Can still use OMP_NUM_THREADS without OpenMP compilation

Hello,

There is a very strange thing that happened on my end.

  1. I had a program with multiple source files using OpenACC, and I was using a supercomputer at our university, requesting 1 core and 1GB mem CPU, 1 Tesla V100 GPU. Then I compiled and ran the code, using OpenACC to put some parts on GPU (there were no OpenMP directives and libraries in my code), however, it performed equal to OpenMP CPU single thread code (there were no OpenACC directives and libraries in my Code). That’s weird, it seems like OpenMP single thread code automatically offload some parts to GPU to accelerate the program.

  2. After I compiled the OpenACC GPU code, I tried to set OMP_NUM_THREADS=2, 4, 8, 16. It worked! The code was accelerated by these settings even though I did not implement any OpenMP related stuff.

  3. After finding these things, I switched to 1 core and 1GB mem CPU-only mode, so there was no GPU, and the OpenMP code ran much slower than before because there was no GPU to use.

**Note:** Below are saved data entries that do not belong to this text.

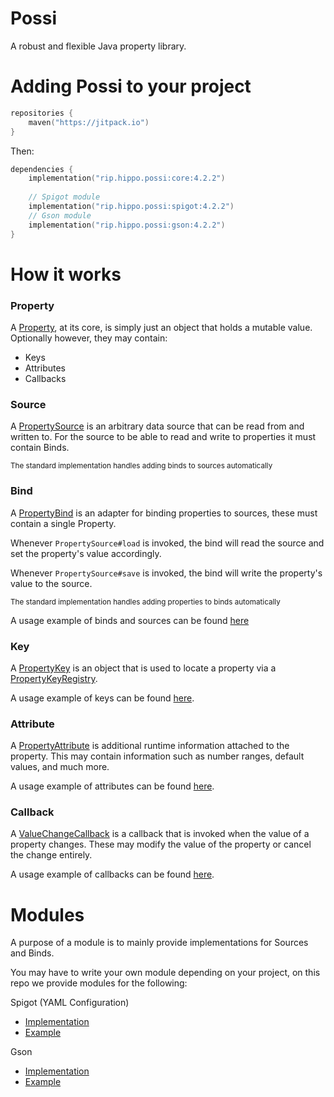 # Possi
A robust and flexible Java property library.

# Adding Possi to your project
```kotlin
repositories {
    maven("https://jitpack.io")
}
```

Then:

```kotlin
dependencies {
    implementation("rip.hippo.possi:core:4.2.2")
    
    // Spigot module
    implementation("rip.hippo.possi:spigot:4.2.2")
    // Gson module
    implementation("rip.hippo.possi:gson:4.2.2")
}
```

# How it works
### Property
A [Property](core/src/main/java/rip/hippo/possi/Property.java), at its core, is simply just an object that holds a mutable value. 
Optionally however, they may contain:
- Keys
- Attributes
- Callbacks

### Source
A [PropertySource](core/src/main/java/rip/hippo/possi/source/PropertySource.java)
is an arbitrary data source that can be read from and written to.
For the source to be able to read and write to properties it must contain Binds.

<small>The standard implementation handles adding binds to sources automatically</small>
### Bind
A [PropertyBind](core/src/main/java/rip/hippo/possi/source/PropertyBind.java)
is an adapter for binding properties to sources, these must contain a single Property.

Whenever `PropertySource#load` is invoked, the bind will read the source and set the property's value accordingly.

Whenever `PropertySource#save` is invoked, the bind will write the property's value to the source.

<small>The standard implementation handles adding properties to binds automatically</small>

A usage example of binds and sources can be found [here](core/src/test/java/rip/hippo/possi/testing/PropertySourceTest.java)
### Key
A [PropertyKey](core/src/main/java/rip/hippo/possi/key/PropertyKey.java)
is an object that is used to locate a property
via a [PropertyKeyRegistry](core/src/main/java/rip/hippo/possi/key/PropertyKeyRegistry.java).

A usage example of keys can be found [here](core/src/test/java/rip/hippo/possi/testing/PropertyKeyTest.java).

### Attribute
A [PropertyAttribute](core/src/main/java/rip/hippo/possi/attribute/PropertyAttribute.java)
is additional runtime information attached to the property.
This may contain information such as number ranges, default values, and much more.

A usage example of attributes can be found [here](core/src/test/java/rip/hippo/possi/testing/PropertyAttributeTest.java).

### Callback
A [ValueChangeCallback](core/src/main/java/rip/hippo/possi/callback/ValueChangeCallback.java)
is a callback that is invoked when the value of a property changes.
These may modify the value of the property or cancel the change entirely.

A usage example of callbacks can be found [here](core/src/test/java/rip/hippo/possi/testing/PropertyCallbackTest.java).

# Modules

A purpose of a module is to mainly provide implementations for Sources and Binds.

You may have to write your own module depending on your project, on this repo we provide modules for the following:

Spigot (YAML Configuration)

- [Implementation](spigot/src/main/java/rip/hippo/possi/spigot/source)
- [Example](spigot-example/src/main/java/rip/hippo/possi/spigot/example/PossiExamplePlugin.java)

Gson

- [Implementation](gson/src/main/java/rip/hippo/possi/gson/source)
- [Example](gson/src/test/java/rip/hippo/possi/gson/testing/GsonTest.java)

I have no idea what’s going on here, hope somebody can help.

Thanks!

Hi dacongi,

What flags did you use to compile?

By default, the compiler will create a unified binary which will contain parallelize code targeting either the GPU or the host. If at runtime the GPU isn’t found, it will revert to running in parallel on the host. So one possibility is that your V100 isn’t getting detected so it’s falling back.

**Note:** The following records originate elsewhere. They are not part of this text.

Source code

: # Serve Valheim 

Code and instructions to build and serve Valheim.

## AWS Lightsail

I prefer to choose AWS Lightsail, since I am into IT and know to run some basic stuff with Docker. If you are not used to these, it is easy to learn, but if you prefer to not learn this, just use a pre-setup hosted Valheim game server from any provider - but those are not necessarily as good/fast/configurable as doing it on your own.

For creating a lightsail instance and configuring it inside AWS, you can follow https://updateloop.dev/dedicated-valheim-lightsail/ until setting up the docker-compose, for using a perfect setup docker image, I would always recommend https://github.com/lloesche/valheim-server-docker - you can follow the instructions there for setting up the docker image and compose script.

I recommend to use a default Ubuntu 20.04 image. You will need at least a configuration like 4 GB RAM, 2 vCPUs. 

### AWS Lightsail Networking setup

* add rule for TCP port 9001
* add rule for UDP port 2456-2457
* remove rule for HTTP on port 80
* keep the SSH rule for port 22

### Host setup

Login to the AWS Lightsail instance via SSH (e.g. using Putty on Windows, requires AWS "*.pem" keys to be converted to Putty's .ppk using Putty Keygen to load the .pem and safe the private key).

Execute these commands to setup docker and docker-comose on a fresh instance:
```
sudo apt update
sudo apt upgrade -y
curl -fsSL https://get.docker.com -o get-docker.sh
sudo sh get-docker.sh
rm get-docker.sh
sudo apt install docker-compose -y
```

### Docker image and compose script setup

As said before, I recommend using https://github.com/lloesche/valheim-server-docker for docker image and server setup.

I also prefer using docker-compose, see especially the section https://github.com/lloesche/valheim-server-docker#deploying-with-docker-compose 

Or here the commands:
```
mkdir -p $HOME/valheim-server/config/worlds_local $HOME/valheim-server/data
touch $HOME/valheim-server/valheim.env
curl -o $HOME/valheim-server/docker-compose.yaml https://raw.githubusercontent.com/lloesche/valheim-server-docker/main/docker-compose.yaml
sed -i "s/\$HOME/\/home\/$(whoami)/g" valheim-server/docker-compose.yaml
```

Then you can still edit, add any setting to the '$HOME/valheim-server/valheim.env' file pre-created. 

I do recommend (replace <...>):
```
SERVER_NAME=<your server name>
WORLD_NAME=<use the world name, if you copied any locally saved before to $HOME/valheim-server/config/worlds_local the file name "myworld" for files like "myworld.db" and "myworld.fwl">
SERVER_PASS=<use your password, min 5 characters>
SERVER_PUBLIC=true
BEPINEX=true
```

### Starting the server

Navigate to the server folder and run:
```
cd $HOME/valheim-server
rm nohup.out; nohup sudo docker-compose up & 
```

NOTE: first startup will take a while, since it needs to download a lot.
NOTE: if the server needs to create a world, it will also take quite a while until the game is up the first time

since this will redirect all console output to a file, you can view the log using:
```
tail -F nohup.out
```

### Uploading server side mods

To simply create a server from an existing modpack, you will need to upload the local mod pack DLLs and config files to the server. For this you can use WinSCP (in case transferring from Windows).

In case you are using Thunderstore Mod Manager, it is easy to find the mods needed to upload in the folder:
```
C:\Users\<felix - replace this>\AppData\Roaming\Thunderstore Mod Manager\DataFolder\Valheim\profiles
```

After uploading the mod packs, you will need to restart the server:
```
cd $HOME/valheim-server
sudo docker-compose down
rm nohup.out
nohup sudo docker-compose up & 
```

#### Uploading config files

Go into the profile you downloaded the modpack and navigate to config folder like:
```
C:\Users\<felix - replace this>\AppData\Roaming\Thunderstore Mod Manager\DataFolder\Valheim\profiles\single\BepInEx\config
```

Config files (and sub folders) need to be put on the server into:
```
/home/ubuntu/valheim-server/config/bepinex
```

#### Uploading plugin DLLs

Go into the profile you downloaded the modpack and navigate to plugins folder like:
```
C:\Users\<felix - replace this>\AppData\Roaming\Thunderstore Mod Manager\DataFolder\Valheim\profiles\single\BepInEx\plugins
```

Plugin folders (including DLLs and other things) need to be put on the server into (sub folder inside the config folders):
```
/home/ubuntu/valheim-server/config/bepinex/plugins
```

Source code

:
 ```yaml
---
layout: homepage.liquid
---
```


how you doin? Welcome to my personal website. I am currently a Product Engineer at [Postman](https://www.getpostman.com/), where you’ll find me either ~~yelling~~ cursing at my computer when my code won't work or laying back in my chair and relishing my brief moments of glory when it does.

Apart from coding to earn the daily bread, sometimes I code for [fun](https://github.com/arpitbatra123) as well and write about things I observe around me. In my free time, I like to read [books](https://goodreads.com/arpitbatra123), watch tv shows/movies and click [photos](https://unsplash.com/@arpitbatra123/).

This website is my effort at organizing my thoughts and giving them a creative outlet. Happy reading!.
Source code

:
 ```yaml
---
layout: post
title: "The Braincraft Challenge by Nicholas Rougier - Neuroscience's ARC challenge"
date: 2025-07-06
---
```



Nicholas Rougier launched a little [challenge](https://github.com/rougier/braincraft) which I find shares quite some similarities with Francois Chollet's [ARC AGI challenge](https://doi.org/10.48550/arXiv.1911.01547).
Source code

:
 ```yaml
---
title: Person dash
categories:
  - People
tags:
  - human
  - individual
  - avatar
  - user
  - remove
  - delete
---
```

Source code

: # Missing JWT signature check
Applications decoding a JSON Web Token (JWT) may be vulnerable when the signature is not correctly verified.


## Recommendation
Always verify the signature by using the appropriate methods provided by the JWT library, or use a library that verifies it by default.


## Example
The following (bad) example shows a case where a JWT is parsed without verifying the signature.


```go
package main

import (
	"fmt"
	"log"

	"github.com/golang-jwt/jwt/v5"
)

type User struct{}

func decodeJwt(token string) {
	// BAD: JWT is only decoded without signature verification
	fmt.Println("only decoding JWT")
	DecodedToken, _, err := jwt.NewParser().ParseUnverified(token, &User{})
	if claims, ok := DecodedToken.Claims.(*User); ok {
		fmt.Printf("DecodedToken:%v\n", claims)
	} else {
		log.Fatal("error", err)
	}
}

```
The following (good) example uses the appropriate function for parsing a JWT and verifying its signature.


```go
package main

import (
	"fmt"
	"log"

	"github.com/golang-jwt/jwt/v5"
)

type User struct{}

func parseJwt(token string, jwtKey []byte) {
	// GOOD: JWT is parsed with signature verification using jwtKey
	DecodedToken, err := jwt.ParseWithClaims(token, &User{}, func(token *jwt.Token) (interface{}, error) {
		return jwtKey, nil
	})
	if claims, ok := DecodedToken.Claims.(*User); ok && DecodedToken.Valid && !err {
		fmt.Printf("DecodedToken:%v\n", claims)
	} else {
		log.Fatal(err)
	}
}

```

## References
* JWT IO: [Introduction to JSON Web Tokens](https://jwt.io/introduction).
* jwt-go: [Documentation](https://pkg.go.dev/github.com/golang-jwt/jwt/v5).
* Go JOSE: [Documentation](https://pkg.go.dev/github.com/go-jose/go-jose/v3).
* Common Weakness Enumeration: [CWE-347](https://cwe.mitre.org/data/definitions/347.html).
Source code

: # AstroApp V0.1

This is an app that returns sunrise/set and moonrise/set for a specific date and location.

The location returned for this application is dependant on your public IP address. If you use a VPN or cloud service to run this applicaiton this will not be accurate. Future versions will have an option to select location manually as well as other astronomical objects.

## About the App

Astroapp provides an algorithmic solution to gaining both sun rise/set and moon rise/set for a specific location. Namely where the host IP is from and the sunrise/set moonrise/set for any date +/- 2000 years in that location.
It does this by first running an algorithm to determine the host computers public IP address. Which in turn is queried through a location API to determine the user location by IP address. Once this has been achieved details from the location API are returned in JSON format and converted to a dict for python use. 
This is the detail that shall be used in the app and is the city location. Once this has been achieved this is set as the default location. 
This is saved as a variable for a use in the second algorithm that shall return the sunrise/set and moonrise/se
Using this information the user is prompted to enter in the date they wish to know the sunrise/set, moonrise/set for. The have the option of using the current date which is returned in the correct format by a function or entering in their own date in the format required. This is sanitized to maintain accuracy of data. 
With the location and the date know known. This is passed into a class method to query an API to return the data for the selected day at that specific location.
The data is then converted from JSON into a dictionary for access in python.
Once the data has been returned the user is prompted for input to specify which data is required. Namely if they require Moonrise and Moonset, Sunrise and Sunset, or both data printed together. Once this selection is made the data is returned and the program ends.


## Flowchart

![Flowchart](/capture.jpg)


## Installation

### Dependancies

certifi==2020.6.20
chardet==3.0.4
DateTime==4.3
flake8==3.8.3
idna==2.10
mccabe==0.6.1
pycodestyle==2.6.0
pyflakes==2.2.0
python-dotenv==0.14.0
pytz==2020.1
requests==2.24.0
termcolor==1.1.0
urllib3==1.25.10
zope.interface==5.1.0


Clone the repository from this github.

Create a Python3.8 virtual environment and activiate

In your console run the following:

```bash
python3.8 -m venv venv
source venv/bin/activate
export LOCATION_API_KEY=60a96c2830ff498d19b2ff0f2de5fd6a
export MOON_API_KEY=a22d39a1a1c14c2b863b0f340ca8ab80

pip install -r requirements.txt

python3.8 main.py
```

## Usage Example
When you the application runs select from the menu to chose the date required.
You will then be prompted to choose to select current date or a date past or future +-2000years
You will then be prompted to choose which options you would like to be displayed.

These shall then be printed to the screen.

If you run the PGI utility “pgaccelinfo”, does it detect your V100?

You can also try compiling with “-ta=tesla” so only GPU code is created. If it can’t find a GPU, it should fail at runtime.

Another possibility is that you used the flag “-ta=multicore” so the OpenACC code targeted the CPU only.

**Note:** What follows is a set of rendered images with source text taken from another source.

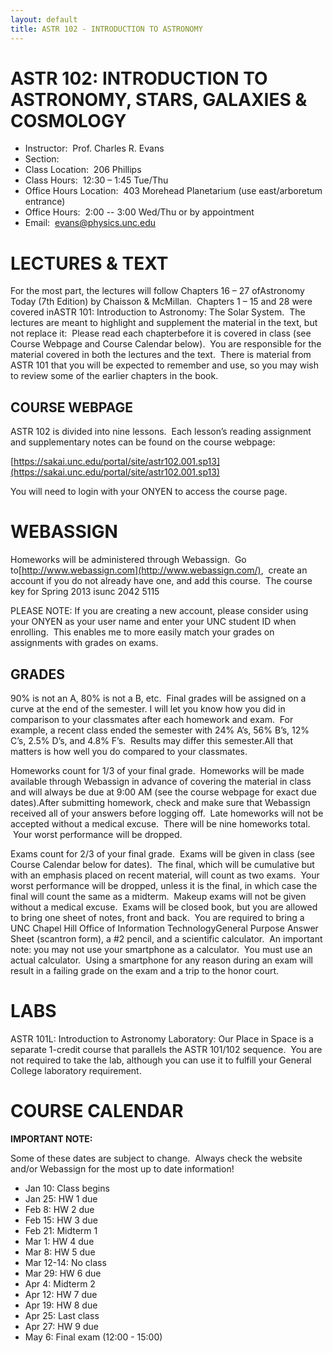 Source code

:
 ```yaml
---
layout: default
title: ASTR 102 - INTRODUCTION TO ASTRONOMY
---
```


ASTR 102: INTRODUCTION TO ASTRONOMY, STARS, GALAXIES & COSMOLOGY
=================================================================

- Instructor:  Prof. Charles R. Evans
- Section:
- Class Location:  206 Phillips
- Class Hours:  12:30 – 1:45 Tue/Thu
- Office Hours Location:  403 Morehead Planetarium (use east/arboretum entrance)
- Office Hours:  2:00 -- 3:00 Wed/Thu or by appointment
- Email:  evans@physics.unc.edu

LECTURES & TEXT
===============

For the most part, the lectures will follow Chapters 16 – 27 ofAstronomy
Today (7th Edition) by Chaisson & McMillan.  Chapters 1 – 15 and 28 were
covered inASTR 101: Introduction to Astronomy: The Solar System.  The
lectures are meant to highlight and supplement the material in the text,
but not replace it:  Please read each chapterbefore it is covered in
class (see Course Webpage and Course Calendar below).  You are
responsible for the material covered in both the lectures and the text.
 There is material from ASTR 101 that you will be expected to remember
and use, so you may wish to review some of the earlier chapters in the
book.

COURSE WEBPAGE
---------------

ASTR 102 is divided into nine lessons.  Each lesson’s reading assignment
and supplementary notes can be found on the course webpage:

[https://sakai.unc.edu/portal/site/astr102.001.sp13](https://sakai.unc.edu/portal/site/astr102.001.sp13)

You will need to login with your ONYEN to access the course page.

WEBASSIGN
=========

Homeworks will be administered through Webassign.  Go
to[http://www.webassign.com](http://www.webassign.com/),  create an
account if you do not already have one, and add this course.  The course
key for Spring 2013 isunc 2042 5115

PLEASE NOTE: If you are creating a new account, please consider using
your ONYEN as your user name and enter your UNC student ID when
enrolling.  This enables me to more easily match your grades on
assignments with grades on exams.

GRADES
------

90% is not an A, 80% is not a B, etc.  Final grades will be assigned on
a curve at the end of the semester. I will let you know how you did in
comparison to your classmates after each homework and exam.  For
example, a recent class ended the semester with 24% A’s, 56% B’s, 12%
C’s, 2.5% D’s, and 4.8% F’s.  Results may differ this semester.All that
matters is how well you do compared to your classmates.

Homeworks count for 1/3 of your final grade.  Homeworks will be made
available through Webassign in advance of covering the material in class
and will always be due at 9:00 AM (see the course webpage for exact due
dates).After submitting homework, check and make sure that Webassign
received all of your answers before logging off.  Late homeworks will
not be accepted without a medical excuse.  There will be nine homeworks
total.  Your worst performance will be dropped.

Exams count for 2/3 of your final grade.  Exams will be given in class (see Course Calendar below for dates).  The final, which will be cumulative but with an emphasis placed on recent material, will count as two exams.  Your worst performance will be dropped, unless it is the final, in which case the final will count the same as a midterm.  Makeup exams will not be given without a medical excuse.  Exams will be closed book, but you are allowed to bring one sheet of notes, front and back.  You are required to bring a UNC Chapel Hill Office of Information TechnologyGeneral Purpose Answer Sheet (scantron form), a \#2 pencil, and a scientific calculator.  An important note: you may not use your smartphone as a calculator.  You must use an actual calculator.  Using a smartphone for any reason during an exam will result in a failing grade on the exam and a trip to the honor court.

LABS
====

ASTR 101L: Introduction to Astronomy Laboratory: Our Place in Space is a
separate 1-credit course that parallels the ASTR 101/102 sequence.  You
are not required to take the lab, although you can use it to fulfill
your General College laboratory requirement.

COURSE CALENDAR
===============

**IMPORTANT NOTE:**

Some of these dates are subject to change.  Always check the website and/or Webassign for the most up to date information!

- Jan 10: Class begins
- Jan 25: HW 1 due
- Feb 8: HW 2 due
- Feb 15: HW 3 due
- Feb 21: Midterm 1
- Mar 1: HW 4 due
- Mar 8: HW 5 due
- Mar 12-14: No class
- Mar 29: HW 6 due
- Apr 4: Midterm 2
- Apr 12: HW 7 due
- Apr 19: HW 8 due
- Apr 25: Last class
- Apr 27: HW 9 due
- May 6: Final exam (12:00 - 15:00)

Also, can you post the output from the compile with compiler feedback enabled (-Minfo=accel)?

Finally, set the environment variable “PGI_ACC_NOTIFY=1”. This will have the runtime give a message each time a kernel is launched on the GPU so we can see if it is indeed running on the GPU or not.

-Mat

Hi Mat,

Thank you for your response. My OpenACC code was run by the following makefile

FC = pgfortran 
CC = 

FFLAGS =  -fast -ta=nvidia -Minfo=accel -Mfree  
CFLAGS =  -fast -ta=nvidia -Minfo=accel -Mfree 

LFLAGS =  -fast -ta=nvidia -Minfo=accel -Mfree  
OBJS = main.o inputmodule.o readinputsize.o alloc.o yswitch.o red_ybus.o y_sparse.o mac_em.o i_simu_innerloop.o

all: allo ds
allo: inputmodule.o
	$(FC) $(FFLAGS) -c inputmodule.f

ds: $(OBJS)
	$(FC) $(LFLAGS) -o ds $(OBJS) -lm -lblas -llapack 

clean: 
	rm -rf *.o *.mod *.out *.chk

After compiling the code, if I set OMP_NUM_THREADS=2, 4, 8…, it will be a speedup. It’s weird right since no OpenMP will be triggered in this makefile.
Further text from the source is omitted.